Overview

In a database, over time:

  • Query throughput increases: requiring more CPUs.
  • Dataset size increases: requiring more disks and RAM.
  • Machine fails: requiring other machines to take responsibility.

These require data and requests to be moved across nodes, a process known as rebalancing.

Minimum requirements for rebalancing include:

  • Load should be shared fairly between nodes after rebalancing.
  • Database should continue accepting reads and writes during rebalancing.
  • Data moved between nodes should be minimal.

Strategies for Rebalancing

Hash Modulo N (Bad Idea)

We can assign partitions to nodes with hash(key) % N where N is the number of nodes. This however requires most keys to move when N changes, making rebalancing very expensive.

Fixed Number of Partitions

We can create more partitions than nodes, and assign several partitions to each node. We can then rebalance as follows:

  • Node is added to cluster: node can steal a few partitions from every existing node, until partitions are fairly distributed again.
  • Node is removed from cluster: node gives all its partitions to existing nodes.

Only entire partitions are moved between nodes. The number of partitions does not change, nor does assignment of keys to partitions.

The number of partitions is usually fixed on database setup. It is configured to the maximum number of nodes we can have, so must be chosen high enough to accomodate future growth.

Choosing the right number of partitions is difficult:

  • Too few partitions: partitions grow too large, making rebalancing and recovery from node failures very expensive.
  • Too many partitions: too much management overhead.

Dynamic Partitioning

Key range-partitioned databases create partitions dynamically:

  • Partitions grows beyond configured size: partition is split in two, so that approximately half the data ends up in each half.
  • Partition shrinks below configured threshold: partition is merged with adjacent partition.

Each partition is assigned to one node, and each node can have multiple partitions. After a partition has been split, one half can be transferred to another node.

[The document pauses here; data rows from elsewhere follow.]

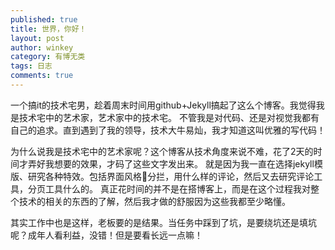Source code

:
 ```yaml
---
published: true
title: 世界，你好！
layout: post
author: winkey
category: 有博无类
tags: 日志
comments: true
---
```

一个搞it的技术宅男，趁着周末时间用github+Jekyll搞起了这么个博客。我觉得我是技术宅中的艺术家，艺术家中的技术宅。
不管我是对代码、还是对视觉我都有自己的追求。直到遇到了我的领导，技术大牛易灿，我才知道这叫优雅的写代码！

为什么说我是技术宅中的艺术家呢？这个博客从技术角度来说不难，花了2天的时间才弄好我想要的效果，才码了这些文字发出来。
就是因为我一直在选择jekyll模版、研究各种特效。包括界面风格分拦，用什么样的评论，然后又去研究评论工具，分页工具什么的。
真正花时间的并不是在搭博客上，而是在这个过程我对整个技术的相关的东西的了解，然后我才做的舒服因为这些我都至少略懂。

其实工作中也是这样，老板要的是结果。当任务中踩到了坑，是要绕坑还是填坑呢？成年人看利益，没错！但是要看长远一点嘛！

An advantage of dynamic partitioning is that the number of partitions adapts to the total data volume:

  • Small amount of data: few partitions, overhead is small.
  • Large amount of data: size of each partition is limited to a configurable maximum.

Dynamic partitioning is also suitable for hash-partitioned data.

Partitioning Proportionally to Nodes

Recall that:

  • Dynamic partitioning: number of partitions is proportional to size of datset.
  • Fixed partitioning: size of partitions is proportional to size of data set.

Another option is the number of partitions proportional to number of nodes - having a fixed number of partitions per node. In this case:

  • Number of nodes unchanged: size of each partition grows proportionally to dataset size.
  • Number of nodes increased: size of each partition shrinks.

Since a larger data volume generally requires more nodes, this approach keeps the size of each partition stable.

When a new node joins the cluster, it randomly chooses a fixed number of existing partitions to split, and takes ownership of one half of each split partition, while leaving the other half in place.

Operations: Automation or Manual Rebalancing

There is a gradient between fully automatic rebalancing and fully manual rebalancing. Some databases generate a suggested partition assignment automatically, but require an administrator to commit it before it takes effect.

Fully automated rebalancing can be convenient, but it can be unpredictable. If not done carefully, this process can overload the network or the nodes and harm the performance of other requests while rebalancing is in progress.

Thus, it is often good to have a human in the loop for rebalancing.